Segnalo un nuovo intervento di Sharon White.
“The house of the rising sun” è un’altra canzone tradizionale di cui non si conosce l’autore, anche se la
versione di maggior successo fu quella dei The Animals, nel ’64.
Originariamente
“The rising sun blues”, rappresentava il bridge tra i bordelli di New Orleans e
le case di tolleranza della Napoli degli Anni Venti del Novecento. In quei
luoghi di perdizione e svago, era facile trovare grandi musicisti e artisti
creativi, magari destinati a restare nel pieno oblio, nonostante le loro
qualità.
Questa versione, una delle tante esistenti, appare lontana dalla facile canzonetta coverizzata da miriadi di band ad azione locale, perché il sottofondo jazz e blues le conferiscono nuovo volto e nobiltà.
“I shall not walk alone” è una canzone di Ben Harper, riproposta più volte live da Fabrizio con i Blind Boys of Alabama: ancora voce, piano e armonica per un testo che, accompagnato dalla giusta atmosfera, produce un marcato spleen…
Per entrare nel
cuore di “Nobody knows the trouble I’ve seen” occorre l’aiuto di Fabrizio: “La canzone è stata pubblicata per la prima
volta nel 1867 ma secondo gli studiosi è stata creata dagli schiavi almeno
cent’anni prima e nessuno sapeva davvero le tribolazioni che dovette passare e
vedere con i propri occhi il popolo afroamericano piegato a raccogliere cotone
negli sterminati campi del sud degli States…”.
Un blues “ortodosso” che vede il rimbalzo continuo tra voce e armonica, mentre l’arpeggio di Pesce rompe gli schemi, quella rigidità cara a chi pensa che il genere sia proponibile in un solo modo possibile.
La chiusura,
così come l’apertura, presenta una canzone scritta dal duo Poggi/Pesce, dal
titolo “Song of hope”.
La speranza,
quella che ha ispirato l’album in ogni sua parte e che è il fulcro del brano,
rappresenta la degna chiusura del concept album.
La musica come
veicolo per alleggerire ogni peso… la musica come benessere fisico e
spirituale… la musica come aggregazione e unificazione del modo di essere… la
musica come concetto di rottura di ogni tipo di barriera.

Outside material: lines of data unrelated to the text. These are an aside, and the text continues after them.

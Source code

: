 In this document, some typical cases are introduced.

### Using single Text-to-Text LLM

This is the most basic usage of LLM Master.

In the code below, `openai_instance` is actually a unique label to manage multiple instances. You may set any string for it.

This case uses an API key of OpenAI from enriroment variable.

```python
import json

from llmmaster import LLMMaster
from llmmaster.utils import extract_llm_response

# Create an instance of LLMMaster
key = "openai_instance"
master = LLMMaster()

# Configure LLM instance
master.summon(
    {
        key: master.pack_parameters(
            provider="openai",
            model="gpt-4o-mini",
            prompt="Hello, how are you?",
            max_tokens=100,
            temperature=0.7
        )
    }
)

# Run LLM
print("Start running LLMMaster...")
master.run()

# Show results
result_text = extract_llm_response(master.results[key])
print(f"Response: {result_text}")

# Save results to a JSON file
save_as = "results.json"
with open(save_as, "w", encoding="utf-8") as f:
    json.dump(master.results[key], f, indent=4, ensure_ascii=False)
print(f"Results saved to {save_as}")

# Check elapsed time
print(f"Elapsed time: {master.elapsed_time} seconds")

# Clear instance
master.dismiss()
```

Un ascolto liberatorio, se si è un minimo virtuosi!
Davvero un gran
lavoro quello proposto da Fabrizio Poggi e Enrico Pesce, un linguaggio che si
nutre di ingredienti consolidati e conosciuti, la cui miscela, però, produce
novità e superamento di ogni aspettativa, una fuga da quell’immagine che in
modo naturale segue l’artista e lo codifica a vita.

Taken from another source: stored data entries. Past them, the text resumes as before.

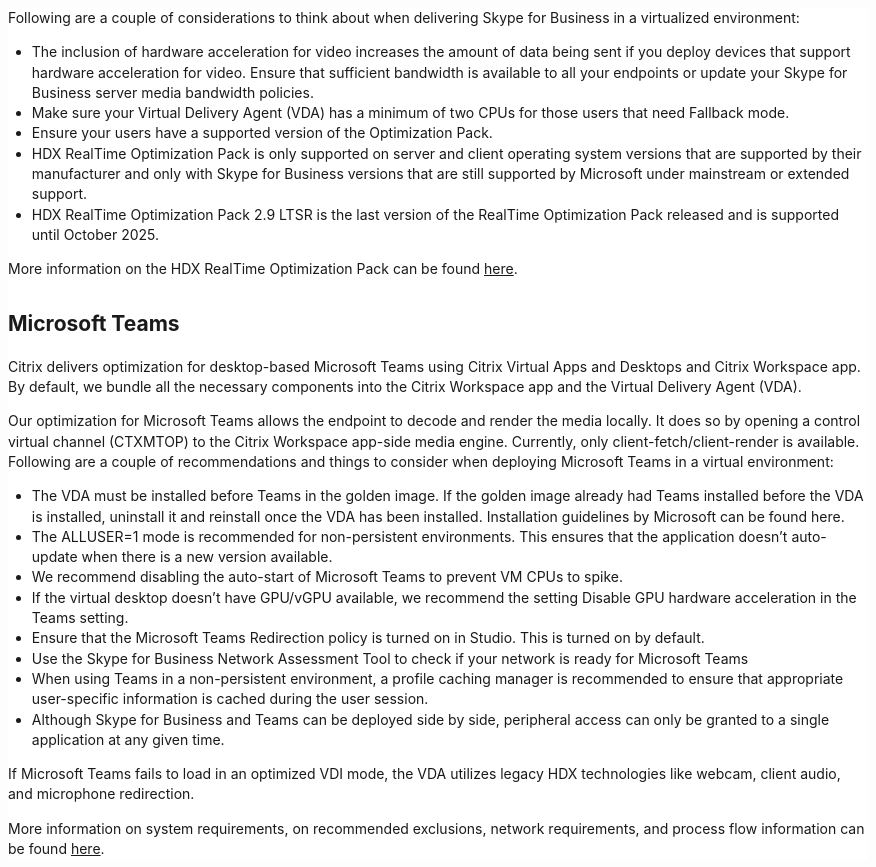 Following are a couple of considerations to think about when delivering Skype for Business in a virtualized environment:

-  The inclusion of hardware acceleration for video increases the amount of data being sent if you deploy devices that support hardware acceleration for video. Ensure that sufficient bandwidth is available to all your endpoints or update your Skype for Business server media bandwidth policies.
-  Make sure your Virtual Delivery Agent (VDA) has a minimum of two CPUs for those users that need Fallback mode.
-  Ensure your users have a supported version of the Optimization Pack.
-  HDX RealTime Optimization Pack is only supported on server and client operating system versions that are supported by their manufacturer and only with Skype for Business versions that are still supported by Microsoft under mainstream or extended support.
-  HDX RealTime Optimization Pack 2.9 LTSR is the last version of the RealTime Optimization Pack released and is supported until October 2025.

More information on the HDX RealTime Optimization Pack can be found [here](/en-us/hdx-optimization/2-9-ltsr/).

## Microsoft Teams

Citrix delivers optimization for desktop-based Microsoft Teams using Citrix Virtual Apps and Desktops and Citrix Workspace app. By default, we bundle all the necessary components into the Citrix Workspace app and the Virtual Delivery Agent (VDA).

Our optimization for Microsoft Teams allows the endpoint to decode and render the media locally. It does so by opening a control virtual channel (CTXMTOP) to the Citrix Workspace app-side media engine. Currently, only client-fetch/client-render is available.
Following are a couple of recommendations and things to consider when deploying Microsoft Teams in a virtual environment:

-  The VDA must be installed before Teams in the golden image. If the golden image already had Teams installed before the VDA is installed, uninstall it and reinstall once the VDA has been installed. Installation guidelines by Microsoft can be found here.
-  The ALLUSER=1 mode is recommended for non-persistent environments. This ensures that the application doesn’t auto-update when there is a new version available.
-  We recommend disabling the auto-start of Microsoft Teams to prevent VM CPUs to spike.
-  If the virtual desktop doesn’t have GPU/vGPU available, we recommend the setting Disable GPU hardware acceleration in the Teams setting.
-  Ensure that the Microsoft Teams Redirection policy is turned on in Studio. This is turned on by default.
-  Use the Skype for Business Network Assessment Tool to check if your network is ready for Microsoft Teams
-  When using Teams in a non-persistent environment, a profile caching manager is recommended to ensure that appropriate user-specific information is cached during the user session.
-  Although Skype for Business and Teams can be deployed side by side, peripheral access can only be granted to a single application at any given time.

If Microsoft Teams fails to load in an optimized VDI mode, the VDA utilizes legacy HDX technologies like webcam, client audio, and microphone redirection.

More information on system requirements, on recommended exclusions, network requirements, and process flow information can be found [here](/en-us/citrix-virtual-apps-desktops/multimedia/opt-ms-teams.html).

E poi esiste la musica universale, quella che mette tutti d’accordo!
TRACKLIST:
1 Every life matters (Fabrizio Poggi
– Enrico Pesce)
2 Leave me to sing the blues
(Fabrizio Poggi – Enrico Pesce)
3 Hard times (Stephen Foster)
4 Motherless child (traditional)
5 Goin’ down the road feelin’ bad
(traditional)
6 My story (Enrico Pesce)
7 I’m leavin’ home (Fabrizio Poggi)
8 The house of the rising sun
(traditional)
9 I shall not walk alone (Ben
Harper)
10 Nobody knows the trouble I’ve
seen (traditional)
11
Song of hope (Fabrizio Poggi – Enrico Pesce)
LINEUP:
Fabrizio
Poggi vocals, harmonica
Enrico Pesce piano
with
Sharon White vocals on “Every life
matters” and “I’m leavin’ home”
Emilia Zamuner vocals on “Motherless
child”
Hubert Dorigatti guitar
Jacopo Cipolla upright and electric
bass
Marialuisa
Berto percussion
Giacomo
Pisani percussion
Arranged by Enrico Pesce
Recorded, mixed and mastered by
Giuseppe Andrea Parisi
Produced
by Fabrizio Poggi with Enrico Pesce, Giuseppe Andrea Parisi, Angelina Megassini
Logistics and organization Angelina Megassini
Front cover picture and art: Mauro
Negri
Graphics: Manuela Huber
Fabrizio Poggi plays Hohner
Harmonicas
Fabrizio Poggi wears The Blues Foundation hat
in loving memory of Jean Franco
Formiga (1999 – 2021)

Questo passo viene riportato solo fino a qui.